One of the reasons that Sex and the City succeeded so very much and was able to draw itself out for an uncanny six seasons with such a sizeable fan base was the conflation of oddly accurate situational slapstick and a level of emotional honesty. Yes, this is a post-women’s lib world. Yes, women can now be high-powered corporate lawyers with high salaries and even higher shoes. But most women still seek a soul mate, a life partner, or at least a boyfriend. The women’s liberation movement did not, as some have suspected, annihilated the romantic impulse. Rather, it has simply expanded the breadth of ambition to the desire to have it all–career, real estate, and personal life– as well as an anxiety that the work-life balance may not be achievable. And Sex and the City got that. As its protagonist Carrie Bradshaw says to her editor at Vogue in one episode, “You have a successful career and a relationship. I was worried women only get one or the other, but you have it all.”
So here’s Lesson One, guys. Just because a woman is professionally successful does not mean that she is a callous, castrating monster. And just because a woman wants a relationship does not mean that she is not accomplished, intelligent, or driven. It may be difficult for you to conceive, but most women do want it all, and the desires for a career and a relationship are not mutually exclusive. So while it may be intimidating to ask out that lovely business owner, doctor, or novelist, she might actually enjoy some dinnertime companionship. Imagine that!

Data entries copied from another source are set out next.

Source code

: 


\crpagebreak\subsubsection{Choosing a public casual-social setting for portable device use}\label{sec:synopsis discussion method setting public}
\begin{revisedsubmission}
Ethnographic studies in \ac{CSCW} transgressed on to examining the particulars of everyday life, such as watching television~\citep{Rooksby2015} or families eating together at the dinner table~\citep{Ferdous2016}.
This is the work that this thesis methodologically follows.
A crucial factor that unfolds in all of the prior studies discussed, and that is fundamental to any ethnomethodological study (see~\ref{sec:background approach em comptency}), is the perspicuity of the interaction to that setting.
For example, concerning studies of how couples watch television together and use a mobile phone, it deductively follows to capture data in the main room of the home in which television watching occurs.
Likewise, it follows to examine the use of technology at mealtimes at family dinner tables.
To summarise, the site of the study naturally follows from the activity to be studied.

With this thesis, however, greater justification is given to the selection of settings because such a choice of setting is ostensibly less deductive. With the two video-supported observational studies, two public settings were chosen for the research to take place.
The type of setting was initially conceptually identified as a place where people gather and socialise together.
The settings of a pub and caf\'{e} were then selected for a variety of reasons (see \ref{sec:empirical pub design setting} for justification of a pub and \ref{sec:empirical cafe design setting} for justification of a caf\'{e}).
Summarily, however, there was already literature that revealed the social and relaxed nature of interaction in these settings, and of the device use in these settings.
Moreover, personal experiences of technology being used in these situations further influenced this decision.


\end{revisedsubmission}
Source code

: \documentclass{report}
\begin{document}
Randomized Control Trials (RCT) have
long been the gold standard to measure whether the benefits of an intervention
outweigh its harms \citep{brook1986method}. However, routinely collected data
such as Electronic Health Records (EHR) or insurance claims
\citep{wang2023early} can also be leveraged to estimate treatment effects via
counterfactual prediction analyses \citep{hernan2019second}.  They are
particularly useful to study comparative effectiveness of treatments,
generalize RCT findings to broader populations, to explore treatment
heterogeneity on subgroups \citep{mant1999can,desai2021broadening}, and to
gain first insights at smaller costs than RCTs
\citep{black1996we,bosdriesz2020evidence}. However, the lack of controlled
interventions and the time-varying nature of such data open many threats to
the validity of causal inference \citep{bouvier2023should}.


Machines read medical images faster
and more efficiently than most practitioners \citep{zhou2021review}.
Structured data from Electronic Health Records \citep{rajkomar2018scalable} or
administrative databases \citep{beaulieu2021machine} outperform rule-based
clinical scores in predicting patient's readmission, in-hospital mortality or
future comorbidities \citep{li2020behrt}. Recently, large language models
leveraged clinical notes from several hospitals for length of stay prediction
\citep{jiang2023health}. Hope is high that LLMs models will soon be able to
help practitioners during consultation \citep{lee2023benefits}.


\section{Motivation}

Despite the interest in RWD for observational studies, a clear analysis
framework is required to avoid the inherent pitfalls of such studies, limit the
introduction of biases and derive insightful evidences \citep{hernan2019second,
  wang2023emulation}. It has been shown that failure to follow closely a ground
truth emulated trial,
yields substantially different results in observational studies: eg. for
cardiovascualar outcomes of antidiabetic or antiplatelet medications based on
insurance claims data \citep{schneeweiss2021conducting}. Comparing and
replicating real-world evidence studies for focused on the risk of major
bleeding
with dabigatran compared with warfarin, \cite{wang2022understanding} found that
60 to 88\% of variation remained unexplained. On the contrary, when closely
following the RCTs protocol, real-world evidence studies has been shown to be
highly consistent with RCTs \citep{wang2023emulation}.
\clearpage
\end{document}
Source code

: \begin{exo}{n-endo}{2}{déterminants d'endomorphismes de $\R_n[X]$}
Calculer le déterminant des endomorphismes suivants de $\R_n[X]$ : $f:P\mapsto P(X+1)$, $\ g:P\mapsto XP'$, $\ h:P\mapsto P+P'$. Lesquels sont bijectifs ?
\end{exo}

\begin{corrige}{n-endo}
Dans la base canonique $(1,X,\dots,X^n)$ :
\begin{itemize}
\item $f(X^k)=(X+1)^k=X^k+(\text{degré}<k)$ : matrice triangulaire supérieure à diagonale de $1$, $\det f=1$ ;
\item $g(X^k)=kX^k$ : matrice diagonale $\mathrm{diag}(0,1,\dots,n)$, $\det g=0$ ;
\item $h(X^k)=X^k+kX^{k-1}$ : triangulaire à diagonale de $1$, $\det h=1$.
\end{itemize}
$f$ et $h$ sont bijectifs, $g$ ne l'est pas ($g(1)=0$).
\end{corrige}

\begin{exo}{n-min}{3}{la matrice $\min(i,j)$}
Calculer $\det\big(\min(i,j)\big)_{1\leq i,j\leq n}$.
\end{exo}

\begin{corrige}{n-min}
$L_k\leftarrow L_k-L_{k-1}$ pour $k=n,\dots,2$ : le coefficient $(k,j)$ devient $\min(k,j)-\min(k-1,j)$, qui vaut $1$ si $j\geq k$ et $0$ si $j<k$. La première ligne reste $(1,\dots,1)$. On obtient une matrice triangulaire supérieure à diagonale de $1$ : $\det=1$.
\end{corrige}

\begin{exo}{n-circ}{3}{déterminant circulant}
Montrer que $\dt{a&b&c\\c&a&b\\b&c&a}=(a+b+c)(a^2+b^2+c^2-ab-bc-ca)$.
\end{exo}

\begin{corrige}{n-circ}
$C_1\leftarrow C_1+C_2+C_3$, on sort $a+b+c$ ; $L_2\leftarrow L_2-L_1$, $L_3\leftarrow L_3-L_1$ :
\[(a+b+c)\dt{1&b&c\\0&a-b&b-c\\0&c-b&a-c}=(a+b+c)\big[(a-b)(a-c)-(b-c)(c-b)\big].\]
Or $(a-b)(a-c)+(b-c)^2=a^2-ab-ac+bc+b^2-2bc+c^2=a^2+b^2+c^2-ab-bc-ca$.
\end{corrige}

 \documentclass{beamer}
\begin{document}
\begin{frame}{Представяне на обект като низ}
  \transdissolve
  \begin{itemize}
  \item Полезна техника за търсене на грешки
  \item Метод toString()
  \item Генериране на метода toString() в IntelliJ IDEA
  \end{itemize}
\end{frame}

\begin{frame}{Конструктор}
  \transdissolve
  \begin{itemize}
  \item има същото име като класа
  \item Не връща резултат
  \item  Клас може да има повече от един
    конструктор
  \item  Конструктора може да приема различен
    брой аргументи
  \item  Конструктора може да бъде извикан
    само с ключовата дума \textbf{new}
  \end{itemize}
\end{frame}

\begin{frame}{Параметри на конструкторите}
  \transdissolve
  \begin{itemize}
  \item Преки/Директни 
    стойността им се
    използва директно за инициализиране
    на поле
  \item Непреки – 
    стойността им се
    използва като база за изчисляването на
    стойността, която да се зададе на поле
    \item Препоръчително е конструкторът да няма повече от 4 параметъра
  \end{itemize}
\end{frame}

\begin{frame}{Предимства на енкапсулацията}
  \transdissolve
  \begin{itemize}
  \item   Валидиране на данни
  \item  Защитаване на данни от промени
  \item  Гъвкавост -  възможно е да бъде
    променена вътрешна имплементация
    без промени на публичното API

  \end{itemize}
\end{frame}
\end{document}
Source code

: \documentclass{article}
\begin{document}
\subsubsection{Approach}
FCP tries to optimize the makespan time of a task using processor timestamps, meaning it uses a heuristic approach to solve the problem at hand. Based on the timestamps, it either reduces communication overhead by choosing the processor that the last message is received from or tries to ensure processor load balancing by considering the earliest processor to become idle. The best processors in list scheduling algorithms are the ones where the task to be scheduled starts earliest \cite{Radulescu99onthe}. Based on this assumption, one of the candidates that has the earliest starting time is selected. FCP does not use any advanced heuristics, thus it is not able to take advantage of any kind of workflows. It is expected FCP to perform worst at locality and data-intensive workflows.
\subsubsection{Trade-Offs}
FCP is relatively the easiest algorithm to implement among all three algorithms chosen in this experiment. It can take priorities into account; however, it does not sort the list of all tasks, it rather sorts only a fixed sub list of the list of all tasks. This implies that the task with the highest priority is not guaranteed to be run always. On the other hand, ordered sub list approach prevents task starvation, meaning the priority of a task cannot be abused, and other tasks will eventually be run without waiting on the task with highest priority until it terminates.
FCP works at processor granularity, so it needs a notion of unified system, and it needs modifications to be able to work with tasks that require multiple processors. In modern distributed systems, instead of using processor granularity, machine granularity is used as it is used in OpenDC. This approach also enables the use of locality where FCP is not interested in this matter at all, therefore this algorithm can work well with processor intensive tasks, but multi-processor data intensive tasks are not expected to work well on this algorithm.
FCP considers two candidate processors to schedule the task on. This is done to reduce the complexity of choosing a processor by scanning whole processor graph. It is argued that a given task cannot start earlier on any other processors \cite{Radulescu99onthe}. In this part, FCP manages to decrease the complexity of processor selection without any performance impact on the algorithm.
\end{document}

On that note, we come to Lesson Two: women will indeed date men who are less financially secure than them. In Sex and the City, Miranda, a partner at a law firm with a degree from Harvard, dates and eventually marries Steve, a bartender. Admittedly, their disparity in income leads to a breakup at one point in the series, but only because bartender Steve succumbs to the typical but detrimental belief that being with a wealthier woman emasculates him. This is never a problem for her, as she tells her girlfriends, “He’s just happy being a bartender, period. You’re all missing my point. None of this matters to me. I don’t want it to matter to him. It’s like when single men have a lot of money, it’s to their advantage. If a single woman has money, it’s a problem to be dealt with. It’s ridiculous. I want to enjoy my success, not apologize for it.” You heard the lady, money ain’t no thang.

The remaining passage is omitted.